オーバーホールで元の機能・性能を取り戻す
旧車を維持していると必ず直面するのが部品の問題だ。メーカーやモデル、年式によっては消耗品すらも供給がストップしてしまい、新品が手に入らなくなってしまうことは珍しくない。また、消耗品でないにしても長年使っていると、摩耗や破損などによって交換しなくてはならない部品も出てくる。もちろんこれも生産中止になっている可能性があって、マイナー車ほど厳しい状況となることが多い。
そのようなときによく耳にするのが「無い物は作る」という言葉だが、実際は費用や手間を考えると非現実的だし、そう簡単に作れるものではない。鉄板から叩いて作れるボディパネルや脱泡さえなんとかクリアできれば可能なウインカーレンズ程度だ。あとは、数十枚でペイできるガラスというのもある。
しかし、なかにはオーバーホールすれば機能が戻るものが結構あるのだ。今回はオーバーホールできるパーツについて紹介しよう。
【ブレーキ&クラッチの油圧まわり】
カップと呼ばれる内部のゴムパーツすらメーカーから出ないこともあるが、社外品もあるし、他車流用も利きやすいのがこちら。内部が腐食しているとやっかいだが、この場合も流用などでなんとかなる。
【ブレーキのパッド&シューやクラッチディスク】
こちらは鉄板に摩擦材が貼ってあるだけなので、専門の業者に頼めば貼り替えてくれる。さらにはバッドは大きいものを用意して、削ってサイズを合わせるという猛者もいる。
【キャブレター】
オーバーホールできるパーツの代表格のひとつがこちら。正確に言うと、バラバラに簡単にできて、パッキンやジェット類を交換してオーバーホールできるように作られていると言える。ただ、古いものだと内部のパーツを交換するだけでは性能は完全に元に戻らず、専門の業者にお願いして加工して、本体のゆがみなどを取る必要があることもある。
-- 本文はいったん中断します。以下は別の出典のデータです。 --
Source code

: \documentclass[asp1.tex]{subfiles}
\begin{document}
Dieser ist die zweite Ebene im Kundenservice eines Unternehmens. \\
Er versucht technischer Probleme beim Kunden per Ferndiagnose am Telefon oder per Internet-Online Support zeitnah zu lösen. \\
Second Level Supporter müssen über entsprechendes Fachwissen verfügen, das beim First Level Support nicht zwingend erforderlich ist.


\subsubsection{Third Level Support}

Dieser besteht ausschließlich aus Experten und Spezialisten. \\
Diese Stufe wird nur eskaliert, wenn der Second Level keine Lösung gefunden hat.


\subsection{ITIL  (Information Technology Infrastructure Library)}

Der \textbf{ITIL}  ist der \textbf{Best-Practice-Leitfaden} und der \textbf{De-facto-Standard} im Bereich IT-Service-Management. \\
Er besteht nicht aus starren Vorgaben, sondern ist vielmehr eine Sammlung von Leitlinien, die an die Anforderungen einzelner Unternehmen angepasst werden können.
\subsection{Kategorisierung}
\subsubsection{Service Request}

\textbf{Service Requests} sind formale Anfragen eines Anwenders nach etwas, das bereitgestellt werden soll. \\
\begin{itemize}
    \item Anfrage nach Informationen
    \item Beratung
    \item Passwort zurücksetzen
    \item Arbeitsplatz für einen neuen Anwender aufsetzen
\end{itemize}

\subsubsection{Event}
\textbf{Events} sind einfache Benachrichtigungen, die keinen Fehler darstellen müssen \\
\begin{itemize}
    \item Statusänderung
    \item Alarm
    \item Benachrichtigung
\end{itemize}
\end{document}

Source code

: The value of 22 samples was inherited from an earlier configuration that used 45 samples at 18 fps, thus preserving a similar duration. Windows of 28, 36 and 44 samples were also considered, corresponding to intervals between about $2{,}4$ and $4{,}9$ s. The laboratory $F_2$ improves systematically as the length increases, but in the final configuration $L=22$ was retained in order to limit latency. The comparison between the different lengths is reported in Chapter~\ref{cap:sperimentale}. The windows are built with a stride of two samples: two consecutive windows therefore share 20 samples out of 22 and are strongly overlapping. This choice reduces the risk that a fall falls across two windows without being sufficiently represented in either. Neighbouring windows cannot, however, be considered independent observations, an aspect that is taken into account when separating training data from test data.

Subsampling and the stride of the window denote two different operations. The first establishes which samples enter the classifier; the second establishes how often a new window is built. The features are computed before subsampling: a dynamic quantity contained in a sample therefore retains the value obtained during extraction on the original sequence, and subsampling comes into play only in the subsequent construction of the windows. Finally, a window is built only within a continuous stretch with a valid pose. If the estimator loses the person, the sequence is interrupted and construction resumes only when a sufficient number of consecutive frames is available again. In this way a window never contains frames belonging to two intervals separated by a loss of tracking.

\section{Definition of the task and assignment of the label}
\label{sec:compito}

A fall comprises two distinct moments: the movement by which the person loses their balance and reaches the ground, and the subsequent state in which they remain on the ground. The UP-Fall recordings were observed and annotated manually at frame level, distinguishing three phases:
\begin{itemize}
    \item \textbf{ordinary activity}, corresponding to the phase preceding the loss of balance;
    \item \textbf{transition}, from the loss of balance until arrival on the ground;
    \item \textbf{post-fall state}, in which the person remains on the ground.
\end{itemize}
シビアな作りではあるので、整備のプロに言わせると「オーバーホールには限界があるのも事実で、新品が高くても手に入るならそっちのほうが良い」という声もある。
【エンジン】
エンジン内部で消耗するところはピストン、シリンダー、ベアリング、バルブまわり、カムシャフトなど。ピストンはサイズで追って行けば流用できるものが見つかることもあるし、輸出されていたら、海外で見つかることもある。シリンダーが減った場合はスリーブを入れ直せばOKだっりと、昔からの加工技術を駆使すればオーバーホールは可能。業者自体は激減しているが、まだ各地に残っているので困りはしない。
【ミッション】
スムーズな入りに関係するシンクロと呼ばれるパーツは作れないことはない。ただ、ギアが欠けたり摩耗しているとオーバーホールは難しくなってしまい、だましだまし乗ることになるので、要注意部位だったりする。
【デフ】
FR車のリヤについているものの場合、仕組みはシンプルで、ギアのアタリの調整もできるし、ベアリングやオイルシールも汎用品が使えたりするので、比較的簡単にオーバーホールできる。
【ドライブシャフト&プロペラシャフト】
ジョイントは汎用品が使えることが多いし、ブーツも同様で、簡単にオーバーホールできる部品だ。
【ラジエーター】
ラジエーターは規格品まではいかないものの、形は似ているし、素材はみんな同じ。現物合わせでオーバーホールしてくれる専門業者があるので、そこにお願いすれば対応してくれる。
【発電機&スターター】
どちらも仕組みとしてはモーターなので、シンプルな構造をしている。コアの巻き直しやブラシと呼ばれる端子などを新品にすればいいので、比較的簡単にオーバーホールできるパーツではある。
【シート&内張り】
どちらも芯に対して布やビニールレザーを貼って作られているので、バラバラにして新品に入れ替えたり、貼り直せばヘタったものでもオーバーホール可能。レザーの場合、表面が劣化しているだけなら、塗り直せば良い。老舗の業者のなかには当時の生地をストックしているところもある。
【ホイール】
亀裂が入ったり、こすって欠けている場合も溶接で埋めて直すことが可能だ。塗装自体も粉体塗装と呼ばれる特殊なものを施すことができる。
【点火系】
全体をすべてオーバーホールはできないのが痛いところ。できるのはディストリビューターと呼ばれる、各気筒に点火の電気を配分している部品ぐらい。ただ、オリジナルにこだわらなけば何とかなる部分でもある。
【メーター】
メーターは専門のオーバーホール業者があるので、盤面の補修から内部の修理、表示の調整などを行なってもらえる。新品同様にすることが可能だ
【メッキパーツ】
プロのメッキ業者は業販がメインだが、ショップや個人からの少量を受けてくれるところもある。パンパーなどの大物からネジまで、輝きが取り戻せる。
【その他】
機能部品だとウォーターポンブや配線。車内であればウッドパネルやラジオなどもオーバーホールはできる。ただ、今後は職人の高齢化などもあって、オーバーホールできなくなることも考えられるので、旧車の基本である「あとでできると思うな」を肝に命じて、依頼するなら早めにしたほうが良い。